An eligible retired public safety officer can elect to exclude from income distributions of up to $3,000 made directly from a government retirement plan to the provider of accident, health, or long-term care insurance.
Any excess over $3,000 goes on Schedule A as a medical expense.
This exclusion reduces taxable social security, and also reduces AGI which lowers the threshhold for itemized medical expenses.
This is something that is not easy to pick up when you are interviewing a taxpayer. It is usually not on the 1099R. Sometimes a taxpayer will mention it to you but some of them are not even aware of it. The important thing is this: Anytime you have a 1099R which obviously comes from a firemen's pension or a police pension you must ask if there are medical premiums deducted from that pension.
The required TaxSlayer entry is to manually reduce the Taxable Amount in 1099-R Box 2a by the amount the Taxpayer paid out of his/her retirement distribution (Box 1) (up to $3,000). You must also check a box on a separate TaxSlayer screen to indicate a retired PSO, and part of his/her distribution was used to pay the premiums for accident or health or long-term care insurance.
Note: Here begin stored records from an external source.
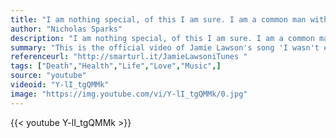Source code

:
 ```yaml
---
title: "I am nothing special, of this I am sure. I am a common man with common thoughts and I've led a common life. There are no monuments dedicated to me and my name will soon be forgotten, but I've loved another with all my heart and soul, and to me, this has always been enough.."
author: "Nicholas Sparks"
description: "I am nothing special, of this I am sure. I am a common man with common thoughts and I've led a common life. There are no monuments dedicated to me and my name will soon be forgotten, but I've loved another with all my heart and soul, and to me, this has always been enough.. - Nicholas Sparks quotes from GetInspired365.com"
summary: "This is the official video of Jamie Lawson's song 'I wasn't expecting that'. You can buy it by clicking the link below."
referenceurl: "http://smarturl.it/JamieLawsoniTunes "
tags: ["Death","Health","Life","Love","Music",]
source: "youtube"
videoid: "Y-lI_tgQMMk"
image: "https://img.youtube.com/vi/Y-lI_tgQMMk/0.jpg"
---
```


{{< youtube Y-lI_tgQMMk >}}

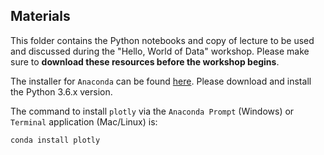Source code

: ## Materials

This folder contains the Python notebooks and copy of lecture to be used and discussed during the "Hello, World of Data" workshop. Please make sure to **download these resources before the workshop begins**. 

The installer for `Anaconda` can be found [here](https://www.anaconda.com/download/). Please download and install the Python 3.6.x version.

The command to install `plotly` via the `Anaconda Prompt` (Windows) or `Terminal` application (Mac/Linux) is: 

```shell
conda install plotly
```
Here are the steps to follow.
- From the IRA/Pension Distributions menu, select Nontaxable Distributions.
- On the next page, read the content, then select the 3rd check box, then select Continue.
- Navigate back to the 1099-R page and do the math to reduce the Taxable Amount of the distribution (Box 2a) by the amount of the health care cost (up to $3,000). Any excess over $3,000 goes on Schedule A as a medical expense.
NOTE: Remember, if using the Bogart calculator to figure the Taxable Amount of the distribution, the reduction for public safety officer pension is included in the Bogart calculation, so do not deduct it twice.
- Surprisingly, there is nowhere on the tax return itself to make a record the amount by which you reduced the Taxable Amount on the 1099-R, or the reason why. For that reason, it is recommended you print the Bogart pages and include them with the taxpayer's records in order to document the amount of the adjustment and the reason for the adjustment.